Review: ‘Intensive Care’ (Stunt Person: the Movie)

Remember those old “A-Team” television plots where the good guys give the bad guys a ridiculous number of chances to kill them because the show had to run the full hour?

Alex (Tara Macken) has made the hard decision to get out of the special ops business and settle down as a caregiver to sickly retiree Claire (Leslie Easterbrook). Opportunist Danny (Jai Rodriguez) has burned through his trust fund and is looking for an easy score. Seth and Rudy (Kevin Sizemore and Jose Rosete) are a pair of thugs who go in with Danny to knock over Claire’s safe for the cash they believe she has locked away. To minimize damage, Danny turns up the charm and lures Alex away for a cheap date… to which she inexplicably agrees. What the hell is really going on here?

If you know stunt people and their work (still a tragically missing awards opportunity from the big shows), you’ve probably seen Tara Macken kicking ass before — even if you didn’t know it was her. From “Teen Wolf” to “Agents of SHIELD” and Marvel film work to HBO’s “Westworld,” it was probably her doing the gravity-defying flipping leg and hand-to-hand combat moves you saw, sometimes uncredited. One has to wonder: in a current Hollywood climate where superheroes have taken over theaters, is there room for a stunt person to simply appear as themselves instead of making everyone else look good?

As a lead actress, Macken appears able to hold her own given nothing too dramatic, but this particular film plays more like a demo reel than an actual film (read: look what she can do!) With a couple of genuine twists and a red herring or two, Intensive Care will make your head hurt if you think about it too hard… or at all.

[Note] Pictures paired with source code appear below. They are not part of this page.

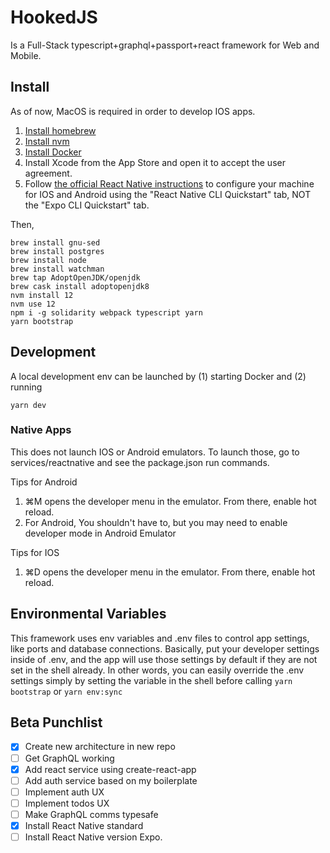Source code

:# HookedJS

Is a Full-Stack typescript+graphql+passport+react framework for Web and Mobile.

## Install

As of now, MacOS is required in order to develop IOS apps.

1. [Install homebrew](https://brew.sh/)
2. [Install nvm](https://github.com/nvm-sh/nvm#install--update-script)
3. [Install Docker](https://docs.docker.com/docker-for-mac/install/)
1. Install Xcode from the App Store and open it to accept the user agreement.
2. Follow [the official React Native instructions](https://facebook.github.io/react-native/docs/getting-started.html) to configure your machine for IOS and Android using the "React Native CLI Quickstart" tab, NOT the "Expo CLI Quickstart" tab.

Then, 

```
brew install gnu-sed
brew install postgres
brew install node
brew install watchman
brew tap AdoptOpenJDK/openjdk
brew cask install adoptopenjdk8
nvm install 12
nvm use 12
npm i -g solidarity webpack typescript yarn
yarn bootstrap
```

## Development

A local development env can be launched by (1) starting Docker and (2) running 

```
yarn dev
```

### Native Apps

This does not launch IOS or Android emulators. To launch those, go to services/reactnative and see the package.json run commands.

Tips for Android
1. ⌘M opens the developer menu in the emulator. From there, enable hot reload.
1. For Android, You shouldn't have to, but you may need to enable developer mode in Android Emulator

Tips for IOS
1. ⌘D opens the developer menu in the emulator. From there, enable hot reload.

## Environmental Variables

This framework uses env variables and .env files to control app settings, 
like ports and database connections. Basically, put your developer settings
inside of .env, and the app will use those settings by default if
they are not set in the shell already. In other words, you can easily 
override the .env settings simply by setting the variable in the 
shell before calling `yarn bootstrap` or `yarn env:sync`


## Beta Punchlist

- [x] Create new architecture in new repo
- [ ] Get GraphQL working
- [x] Add react service using create-react-app
- [ ] Add auth service based on my boilerplate
- [ ] Implement auth UX
- [ ] Implement todos UX
- [ ] Make GraphQL comms typesafe
- [x] Install React Native standard
- [ ] Install React Native version Expo.
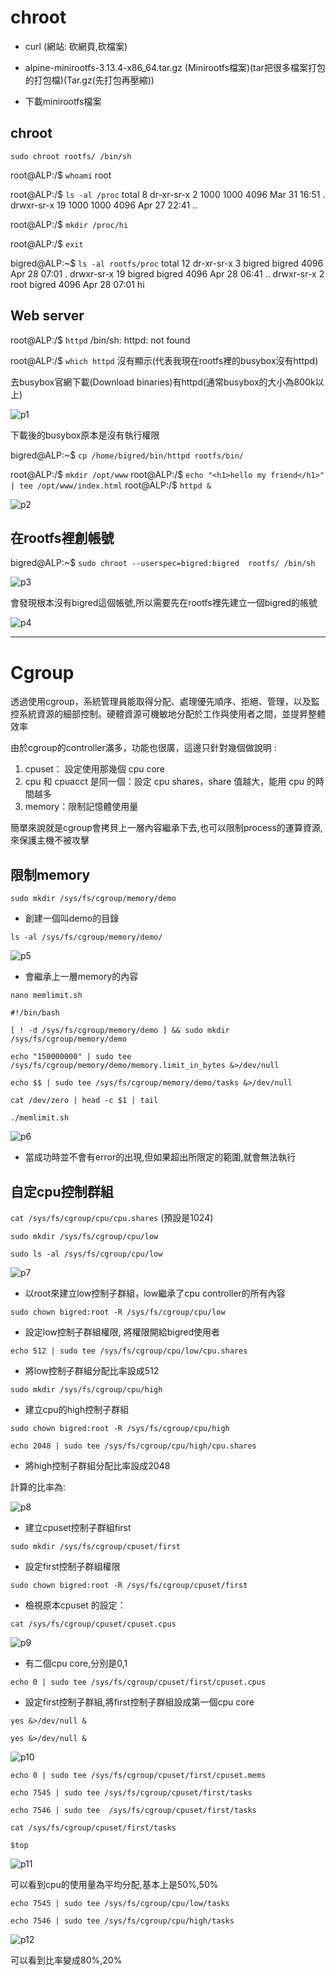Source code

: # **chroot**

* curl (網站: 砍網頁,砍檔案)

* alpine-minirootfs-3.13.4-x86_64.tar.gz
(Minirootfs檔案)(tar把很多檔案打包的打包檔)(Tar.gz(先打包再壓縮))

* 下載minirootfs檔案

## **chroot**

`sudo chroot rootfs/ /bin/sh`

root@ALP:/$ `whoami`
root

root@ALP:/$ `ls -al /proc`
total 8
dr-xr-sr-x    2 1000     1000          4096 Mar 31 16:51 .
drwxr-sr-x   19 1000     1000          4096 Apr 27 22:41 ..

root@ALP:/$ `mkdir /proc/hi`
 
root@ALP:/$ `exit`

bigred@ALP:~$ `ls -al rootfs/proc`
total 12
dr-xr-sr-x  3 bigred bigred 4096 Apr 28 07:01 .
drwxr-sr-x 19 bigred bigred 4096 Apr 28 06:41 ..
drwxr-sr-x  2 root   bigred 4096 Apr 28 07:01 hi

## **Web server**

root@ALP:/$ `httpd`
/bin/sh: httpd: not found

root@ALP:/$ `which httpd`
沒有顯示(代表我現在rootfs裡的busybox沒有httpd)

去busybox官網下載(Download binaries)有httpd(通常busybox的大小為800k以上)

![p1](https://i.imgur.com/G8eFVjW.png)

下載後的busybox原本是沒有執行權限

bigred@ALP:~$ `cp /home/bigred/bin/httpd rootfs/bin/`

root@ALP:/$ `mkdir /opt/www`
root@ALP:/$ `echo "<h1>hello my friend</h1>" | tee /opt/www/index.html`
root@ALP:/$ `httpd &`

![p2](https://i.imgur.com/2tf3wQ5.png)

## **在rootfs裡創帳號**

bigred@ALP:~$ `sudo chroot --userspec=bigred:bigred  rootfs/ /bin/sh`

![p3](https://i.imgur.com/hDXmePL.png)

會發現根本沒有bigred這個帳號,所以需要先在rootfs裡先建立一個bigred的帳號

![p4](https://i.imgur.com/0v0EpDi.png)

----------------------------------

# **Cgroup**

透過使用cgroup，系統管理員能取得分配、處理優先順序、拒絕、管理，以及監控系統資源的細部控制。硬體資源可機敏地分配於工作與使用者之間，並提昇整體效率

由於cgroup的controller滿多，功能也很廣，這邊只針對幾個做說明 : 

1. cpuset： 設定使用那幾個 cpu core
2. cpu 和 cpuacct 是同一個：設定 cpu shares，share 值越大，能用 cpu 的時間越多
3. memory：限制記憶體使用量

簡單來說就是cgroup會拷貝上一層內容繼承下去,也可以限制process的運算資源,來保護主機不被攻擊

## **限制memory**

`sudo mkdir /sys/fs/cgroup/memory/demo`

* 創建一個叫demo的目錄

`ls -al /sys/fs/cgroup/memory/demo/`

![p5](https://i.imgur.com/QTMYNsF.png)

* 會繼承上一層memory的內容

`nano memlimit.sh` 

```
#!/bin/bash

[ ! -d /sys/fs/cgroup/memory/demo ] && sudo mkdir /sys/fs/cgroup/memory/demo

echo "150000000" | sudo tee /sys/fs/cgroup/memory/demo/memory.limit_in_bytes &>/dev/null

echo $$ | sudo tee /sys/fs/cgroup/memory/demo/tasks &>/dev/null

cat /dev/zero | head -c $1 | tail
```

`./memlimit.sh`

![p6](https://i.imgur.com/XQJOEBj.png)

* 當成功時並不會有error的出現,但如果超出所限定的範圍,就會無法執行

## **自定cpu控制群組**

`cat /sys/fs/cgroup/cpu/cpu.shares` (預設是1024)

`sudo mkdir /sys/fs/cgroup/cpu/low`

`sudo ls -al /sys/fs/cgroup/cpu/low`

![p7](https://i.imgur.com/KI48caC.png)

* 以root來建立low控制子群組，low繼承了cpu controller的所有內容

`sudo chown bigred:root -R /sys/fs/cgroup/cpu/low`

* 設定low控制子群組權限, 將權限開給bigred使用者

`echo 512 | sudo tee /sys/fs/cgroup/cpu/low/cpu.shares`

* 將low控制子群組分配比率設成512

`sudo mkdir /sys/fs/cgroup/cpu/high`

* 建立cpu的high控制子群組

`sudo chown bigred:root -R /sys/fs/cgroup/cpu/high`

`echo 2048 | sudo tee /sys/fs/cgroup/cpu/high/cpu.shares`

* 將high控制子群組分配比率設成2048

計算的比率為:

![p8](https://i.imgur.com/zxHFQvG.png)

* 建立cpuset控制子群組first

`sudo mkdir /sys/fs/cgroup/cpuset/first`

* 設定first控制子群組權限

`sudo chown bigred:root -R /sys/fs/cgroup/cpuset/first`

* 檢視原本cpuset 的設定：

`cat /sys/fs/cgroup/cpuset/cpuset.cpus`

![p9](https://i.imgur.com/ijG2wVR.png)

* 有二個cpu core,分別是0,1

`echo 0 | sudo tee /sys/fs/cgroup/cpuset/first/cpuset.cpus`

* 設定first控制子群組,將first控制子群組設成第一個cpu core

`yes &>/dev/null &`

`yes &>/dev/null &`

![p10](https://i.imgur.com/ke61ud4.png)




`echo 0 | sudo tee /sys/fs/cgroup/cpuset/first/cpuset.mems`

`echo 7545 | sudo tee /sys/fs/cgroup/cpuset/first/tasks`

`echo 7546 | sudo tee  /sys/fs/cgroup/cpuset/first/tasks`

`cat /sys/fs/cgroup/cpuset/first/tasks`

`$top`

![p11](https://i.imgur.com/V07CFVK.png)

可以看到cpu的使用量為平均分配,基本上是50%,50%

`echo 7545 | sudo tee /sys/fs/cgroup/cpu/low/tasks`


`echo 7546 | sudo tee /sys/fs/cgroup/cpu/high/tasks`

![p12](https://i.imgur.com/wQ9qGeA.jpg)

可以看到比率變成80%,20%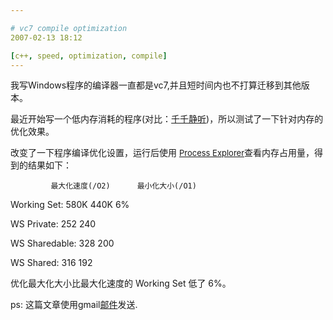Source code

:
 ```yaml
---

# vc7 compile optimization
2007-02-13 18:12

[c++, speed, optimization, compile]
---
```



我写Windows程序的编译器一直都是vc7,并且短时间内也不打算迁移到其他版本。

最近开始写一个低内存消耗的程序(对比：<a href="http://www.ttplayer.com" target="_blank">千千静听</a>)，所以测试了一下针对内存的优化效果。

改变了一下程序编译优化设置，运行后使用 <a href="http://www.microsoft.com/technet/sysinternals/utilities/ProcessExplorer.mspx" target="_blank"> <font size="-1">Process Explorer</font></a>查看内存占用量，得到的结果如下：

             最大化速度(/O2)      最小化大小(/O1)
 
 Working Set: 580K      440K             6%
 
 WS Private:  252       240 
 
 WS Sharedable: 328     200
 
 WS Shared:     316     192 

优化最大化大小比最大化速度的 Working Set 低了 6%。

ps: 这篇文章使用gmail<a href="http://help.blogger.com/bin/answer.py?answer=41452&amp;topic=8929">邮件</a>发送.

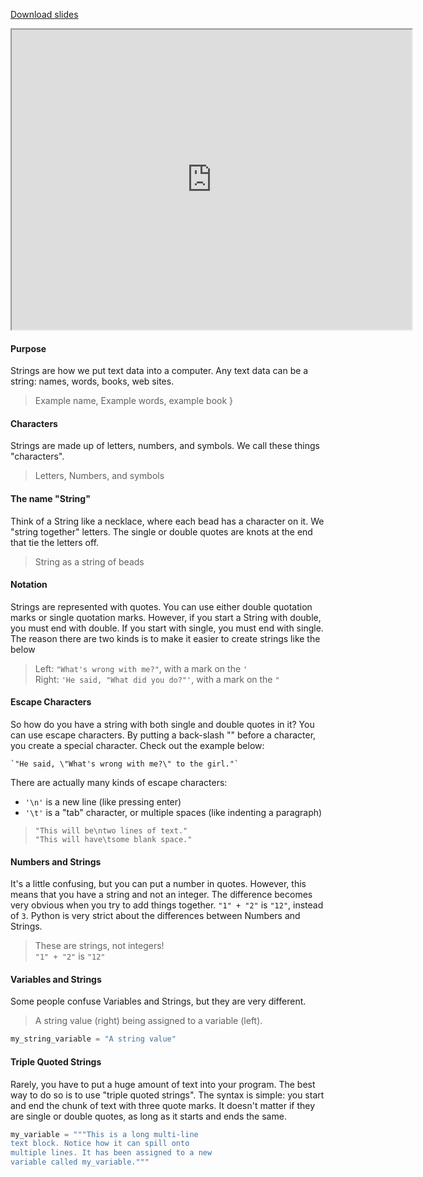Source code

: 
[Download slides](Strings.pdf)


<iframe style="width: 640px; height: 480px;" width="300" height="150" allowfullscreen="allowfullscreen" webkitallowfullscreen="webkitallowfullscreen" mozallowfullscreen="mozallowfullscreen"
title="Introduction.pdf"
src="https://www.youtube.com/embed/daoY8lLoSAk?feature=oembed&amp;rel=0" 
></iframe>


#### Purpose

Strings are how we put text data into a computer.
Any text data can be a string: names, words, books, web sites.

> Example name, Example words, example book }

#### Characters

Strings are made up of letters, numbers, and symbols.
We call these things "characters".

> Letters, Numbers, and symbols

#### The name "String"

Think of a String like a necklace, where each bead has a character on it.
We "string together" letters.
The single or double quotes are knots at the end that tie the letters off.

> String as a string of beads

#### Notation

Strings are represented with quotes.
You can use either double quotation marks or single quotation marks.
However, if you start a String with double, you must end with double.
If you start with single, you must end with single.
The reason there are two kinds is to make it easier to create strings like the below

> Left: `"What's wrong with me?"`, with a mark on the `'`  
> Right: `'He said, "What did you do?"'`, with a mark on the `"`

#### Escape Characters

So how do you have a string with both single and double quotes in it?
You can use escape characters.
By putting a back-slash "\" before a character, you create a special character.
Check out the example below:

    `"He said, \"What's wrong with me?\" to the girl."`

There are actually many kinds of escape characters:

* `'\n'` is a new line (like pressing enter)
* `'\t'` is a "tab" character, or multiple spaces (like indenting a paragraph)

> `"This will be\ntwo lines of text."`  
> `"This will have\tsome blank space."`

#### Numbers and Strings

It's a little confusing, but you can put a number in quotes.
However, this means that you have a string and not an integer.
The difference becomes very obvious when you try to add things together.
`"1" + "2"` is `"12"`, instead of `3`.
Python is very strict about the differences between Numbers and Strings.

> These are strings, not integers!  
> `"1" + "2"` is `"12"`

#### Variables and Strings

Some people confuse Variables and Strings, but they are very different.

> A string value (right) being assigned to a variable (left).

```python
my_string_variable = "A string value"
```

#### Triple Quoted Strings

Rarely, you have to put a huge amount of text into your program. The best way
to do so is to use "triple quoted strings". The syntax is simple: you start and
end the chunk of text with three quote marks. It doesn't matter if they are
single or double quotes, as long as it starts and ends the same.

```python
my_variable = """This is a long multi-line 
text block. Notice how it can spill onto 
multiple lines. It has been assigned to a new 
variable called my_variable."""
```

The concept isn’t terrible — think back to Steven Seagal movies like Under Siege where the bad guys assume he’s only a cook — but the execution appears driven to see how many stunts they can work in first and how any of it makes any sense second — for as little money spent as possible.

There are far too many moments where any sane or rational person would act in a completely different manner (or you know, act), but we’re given the tagline “crazy knows crazy” as a workaround for “why aren’t you just killing them the first time?” It’s the opposite of John Wick (shot to the chest, shot to the head, repeat) because we have a limited number of bad guys (read: casting budget) and you can’t keep beating up people who don’t get back up. For all its faults, Intensive Care does manage to provide at least a plausible reason our hero seems to spend all of her time kicking ass rather than doing the job that put her in harm’s way, and that’s cool if you’re not expecting more than that.

For champions of practical stunt work over computer-generated character fight animation (remember the climax of The Mummy Returns?), Intensive Care may be worth your time, especially if you know Tara Macken’s work… or if you just miss the good ol’ days when a pair of drunk rednecks would steal a pickup truck so the motorcycle cops of “CHiPs” could save the day when the brakes inexplicably went out on a downward slope.

Intensive Care is unrated direct-to-video but tame enough to get a PG-13… probably.